◆ **Extracted records**:

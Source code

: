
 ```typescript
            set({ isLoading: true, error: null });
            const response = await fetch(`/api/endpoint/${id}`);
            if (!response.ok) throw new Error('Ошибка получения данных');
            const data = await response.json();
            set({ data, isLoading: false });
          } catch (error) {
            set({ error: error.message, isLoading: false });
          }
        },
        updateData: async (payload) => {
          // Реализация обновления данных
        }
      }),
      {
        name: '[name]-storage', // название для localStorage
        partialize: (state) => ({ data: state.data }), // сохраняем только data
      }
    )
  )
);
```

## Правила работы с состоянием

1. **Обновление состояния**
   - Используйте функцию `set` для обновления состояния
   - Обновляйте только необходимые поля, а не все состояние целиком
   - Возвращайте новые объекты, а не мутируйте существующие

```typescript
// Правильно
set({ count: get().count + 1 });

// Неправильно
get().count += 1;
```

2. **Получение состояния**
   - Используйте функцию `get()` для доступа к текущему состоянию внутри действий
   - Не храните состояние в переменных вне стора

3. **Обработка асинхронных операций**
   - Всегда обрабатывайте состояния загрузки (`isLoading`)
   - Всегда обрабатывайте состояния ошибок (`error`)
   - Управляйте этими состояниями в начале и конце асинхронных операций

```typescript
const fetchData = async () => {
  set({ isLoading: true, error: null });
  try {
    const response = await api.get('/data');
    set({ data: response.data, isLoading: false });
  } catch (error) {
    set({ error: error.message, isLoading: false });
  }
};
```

◆ **Task to complete**: Report every line of the entries that carries the word "асинхронных".

◆ **Written answer**:
3. **Обработка асинхронных операций**
   - Управляйте этими состояниями в начале и конце асинхронных операций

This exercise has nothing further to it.